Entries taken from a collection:
BEGIN

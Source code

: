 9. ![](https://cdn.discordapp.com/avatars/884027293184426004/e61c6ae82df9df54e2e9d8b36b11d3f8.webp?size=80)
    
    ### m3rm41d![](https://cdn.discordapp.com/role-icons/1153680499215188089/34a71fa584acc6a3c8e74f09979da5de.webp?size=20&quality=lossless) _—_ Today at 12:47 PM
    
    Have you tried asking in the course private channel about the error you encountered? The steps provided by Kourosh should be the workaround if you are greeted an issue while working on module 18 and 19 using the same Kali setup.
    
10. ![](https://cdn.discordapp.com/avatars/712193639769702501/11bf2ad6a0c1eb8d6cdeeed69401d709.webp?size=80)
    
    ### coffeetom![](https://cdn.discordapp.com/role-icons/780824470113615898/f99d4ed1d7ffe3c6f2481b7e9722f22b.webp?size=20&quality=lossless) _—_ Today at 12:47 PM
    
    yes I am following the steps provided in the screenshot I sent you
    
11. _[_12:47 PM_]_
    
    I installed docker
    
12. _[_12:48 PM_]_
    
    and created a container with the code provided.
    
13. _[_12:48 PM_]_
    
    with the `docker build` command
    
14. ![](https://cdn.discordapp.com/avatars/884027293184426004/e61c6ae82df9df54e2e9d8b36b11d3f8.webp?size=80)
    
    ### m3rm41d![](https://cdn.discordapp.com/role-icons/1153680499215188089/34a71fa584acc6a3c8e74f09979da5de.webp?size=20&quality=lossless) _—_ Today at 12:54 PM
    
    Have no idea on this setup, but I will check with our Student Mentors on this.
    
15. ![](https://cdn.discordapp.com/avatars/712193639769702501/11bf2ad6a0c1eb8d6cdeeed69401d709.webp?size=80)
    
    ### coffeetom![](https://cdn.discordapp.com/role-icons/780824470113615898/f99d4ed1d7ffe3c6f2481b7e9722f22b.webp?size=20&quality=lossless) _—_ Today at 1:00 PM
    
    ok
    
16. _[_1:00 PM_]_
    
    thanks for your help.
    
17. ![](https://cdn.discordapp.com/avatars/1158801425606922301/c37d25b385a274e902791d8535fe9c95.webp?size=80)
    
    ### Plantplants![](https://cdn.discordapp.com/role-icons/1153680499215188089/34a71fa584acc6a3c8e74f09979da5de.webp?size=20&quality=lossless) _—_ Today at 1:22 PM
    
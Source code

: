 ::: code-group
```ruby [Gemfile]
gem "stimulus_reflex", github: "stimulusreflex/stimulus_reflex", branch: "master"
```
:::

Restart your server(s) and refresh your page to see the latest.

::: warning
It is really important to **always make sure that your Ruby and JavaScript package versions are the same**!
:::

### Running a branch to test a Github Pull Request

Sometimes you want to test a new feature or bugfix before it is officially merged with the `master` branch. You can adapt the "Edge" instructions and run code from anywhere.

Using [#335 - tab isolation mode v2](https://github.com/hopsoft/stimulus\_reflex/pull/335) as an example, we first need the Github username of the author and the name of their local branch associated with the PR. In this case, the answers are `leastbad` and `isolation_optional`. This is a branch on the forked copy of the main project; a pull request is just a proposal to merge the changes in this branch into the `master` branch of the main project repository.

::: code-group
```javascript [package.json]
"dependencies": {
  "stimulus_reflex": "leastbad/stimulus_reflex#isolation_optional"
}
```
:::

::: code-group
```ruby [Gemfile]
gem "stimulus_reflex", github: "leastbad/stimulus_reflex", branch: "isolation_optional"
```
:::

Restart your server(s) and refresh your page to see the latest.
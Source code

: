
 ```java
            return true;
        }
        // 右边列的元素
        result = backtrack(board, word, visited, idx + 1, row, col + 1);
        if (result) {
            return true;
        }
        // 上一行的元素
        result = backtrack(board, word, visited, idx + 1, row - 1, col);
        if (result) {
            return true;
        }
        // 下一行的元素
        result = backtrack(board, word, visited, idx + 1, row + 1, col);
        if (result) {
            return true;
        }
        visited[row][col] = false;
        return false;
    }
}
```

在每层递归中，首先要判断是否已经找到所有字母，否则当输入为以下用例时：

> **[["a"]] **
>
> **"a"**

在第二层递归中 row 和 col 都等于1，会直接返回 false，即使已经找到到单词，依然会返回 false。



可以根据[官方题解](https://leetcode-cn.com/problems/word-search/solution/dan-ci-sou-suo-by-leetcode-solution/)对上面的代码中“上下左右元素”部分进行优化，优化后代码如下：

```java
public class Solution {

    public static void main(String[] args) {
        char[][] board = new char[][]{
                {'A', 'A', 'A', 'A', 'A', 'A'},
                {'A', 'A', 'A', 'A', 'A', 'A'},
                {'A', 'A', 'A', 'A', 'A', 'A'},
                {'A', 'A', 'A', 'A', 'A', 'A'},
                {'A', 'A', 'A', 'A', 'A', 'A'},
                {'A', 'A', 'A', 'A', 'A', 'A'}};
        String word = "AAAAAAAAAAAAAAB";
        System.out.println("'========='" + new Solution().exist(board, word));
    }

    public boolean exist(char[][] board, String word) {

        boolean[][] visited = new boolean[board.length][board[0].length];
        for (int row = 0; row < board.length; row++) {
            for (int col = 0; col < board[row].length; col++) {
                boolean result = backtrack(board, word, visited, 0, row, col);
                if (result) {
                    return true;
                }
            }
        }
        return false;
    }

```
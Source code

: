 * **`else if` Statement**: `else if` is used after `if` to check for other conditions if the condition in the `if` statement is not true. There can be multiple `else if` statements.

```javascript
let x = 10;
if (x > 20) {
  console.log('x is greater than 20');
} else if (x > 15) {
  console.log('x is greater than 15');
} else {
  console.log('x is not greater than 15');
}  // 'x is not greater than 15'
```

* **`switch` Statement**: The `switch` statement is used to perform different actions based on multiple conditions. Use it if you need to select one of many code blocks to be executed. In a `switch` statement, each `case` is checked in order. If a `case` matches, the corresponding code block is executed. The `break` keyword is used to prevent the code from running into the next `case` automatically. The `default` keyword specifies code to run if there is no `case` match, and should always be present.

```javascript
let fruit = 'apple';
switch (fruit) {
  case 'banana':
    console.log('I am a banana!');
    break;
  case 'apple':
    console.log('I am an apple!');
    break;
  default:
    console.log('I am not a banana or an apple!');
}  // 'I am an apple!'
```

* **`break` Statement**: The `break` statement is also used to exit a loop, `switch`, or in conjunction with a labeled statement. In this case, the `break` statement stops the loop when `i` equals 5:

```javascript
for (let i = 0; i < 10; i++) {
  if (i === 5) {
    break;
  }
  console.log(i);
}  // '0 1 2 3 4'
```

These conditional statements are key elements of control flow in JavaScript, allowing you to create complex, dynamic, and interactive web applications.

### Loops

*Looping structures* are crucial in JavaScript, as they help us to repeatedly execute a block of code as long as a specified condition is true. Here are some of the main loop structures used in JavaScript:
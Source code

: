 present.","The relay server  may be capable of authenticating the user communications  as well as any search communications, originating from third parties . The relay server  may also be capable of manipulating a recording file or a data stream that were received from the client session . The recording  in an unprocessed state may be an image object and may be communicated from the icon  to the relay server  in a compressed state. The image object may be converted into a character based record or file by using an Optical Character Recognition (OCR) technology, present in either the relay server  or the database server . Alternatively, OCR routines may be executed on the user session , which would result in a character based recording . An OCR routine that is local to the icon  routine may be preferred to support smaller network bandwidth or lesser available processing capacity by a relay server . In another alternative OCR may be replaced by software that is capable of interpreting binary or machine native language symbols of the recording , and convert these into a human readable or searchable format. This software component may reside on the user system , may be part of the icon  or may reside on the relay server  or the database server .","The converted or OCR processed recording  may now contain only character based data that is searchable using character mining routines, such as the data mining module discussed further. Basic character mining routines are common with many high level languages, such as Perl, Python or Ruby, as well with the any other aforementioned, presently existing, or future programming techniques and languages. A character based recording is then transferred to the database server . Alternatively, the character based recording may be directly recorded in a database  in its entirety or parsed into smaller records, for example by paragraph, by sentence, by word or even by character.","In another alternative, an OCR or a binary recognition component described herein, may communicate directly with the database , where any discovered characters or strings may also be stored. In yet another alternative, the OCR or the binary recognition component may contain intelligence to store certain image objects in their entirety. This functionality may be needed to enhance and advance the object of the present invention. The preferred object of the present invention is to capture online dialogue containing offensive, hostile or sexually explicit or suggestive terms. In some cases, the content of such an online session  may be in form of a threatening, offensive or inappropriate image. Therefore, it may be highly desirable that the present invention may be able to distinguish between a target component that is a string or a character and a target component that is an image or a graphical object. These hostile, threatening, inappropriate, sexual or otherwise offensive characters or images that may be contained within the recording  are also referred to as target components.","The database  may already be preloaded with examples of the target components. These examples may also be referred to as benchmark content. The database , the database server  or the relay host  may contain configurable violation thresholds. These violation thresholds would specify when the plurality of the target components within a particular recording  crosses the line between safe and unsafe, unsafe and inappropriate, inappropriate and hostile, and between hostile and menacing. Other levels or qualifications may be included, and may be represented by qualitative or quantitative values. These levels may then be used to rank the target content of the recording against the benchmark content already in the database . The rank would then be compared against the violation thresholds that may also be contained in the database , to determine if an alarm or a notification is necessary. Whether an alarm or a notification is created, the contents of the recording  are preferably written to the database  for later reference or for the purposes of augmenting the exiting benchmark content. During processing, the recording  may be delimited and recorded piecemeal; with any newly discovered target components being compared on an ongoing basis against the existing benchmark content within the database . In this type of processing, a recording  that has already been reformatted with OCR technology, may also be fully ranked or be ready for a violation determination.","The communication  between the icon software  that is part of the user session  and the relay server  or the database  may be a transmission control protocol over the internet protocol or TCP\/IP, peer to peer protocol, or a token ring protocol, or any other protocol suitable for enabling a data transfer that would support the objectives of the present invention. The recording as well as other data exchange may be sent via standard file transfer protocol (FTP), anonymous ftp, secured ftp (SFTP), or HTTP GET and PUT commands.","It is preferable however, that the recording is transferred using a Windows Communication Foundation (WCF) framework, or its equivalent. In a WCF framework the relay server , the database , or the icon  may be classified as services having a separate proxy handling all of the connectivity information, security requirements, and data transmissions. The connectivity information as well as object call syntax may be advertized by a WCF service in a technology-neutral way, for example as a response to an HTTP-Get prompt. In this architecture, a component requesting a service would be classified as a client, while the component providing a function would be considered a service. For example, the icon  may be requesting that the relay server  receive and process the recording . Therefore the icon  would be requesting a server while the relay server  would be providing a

END

Find each line in the records holding the string "backtrack" and show it.

▶ **Response below**:
        result = backtrack(board, word, visited, idx + 1, row, col + 1);
        result = backtrack(board, word, visited, idx + 1, row - 1, col);
        result = backtrack(board, word, visited, idx + 1, row + 1, col);
                boolean result = backtrack(board, word, visited, 0, row, col);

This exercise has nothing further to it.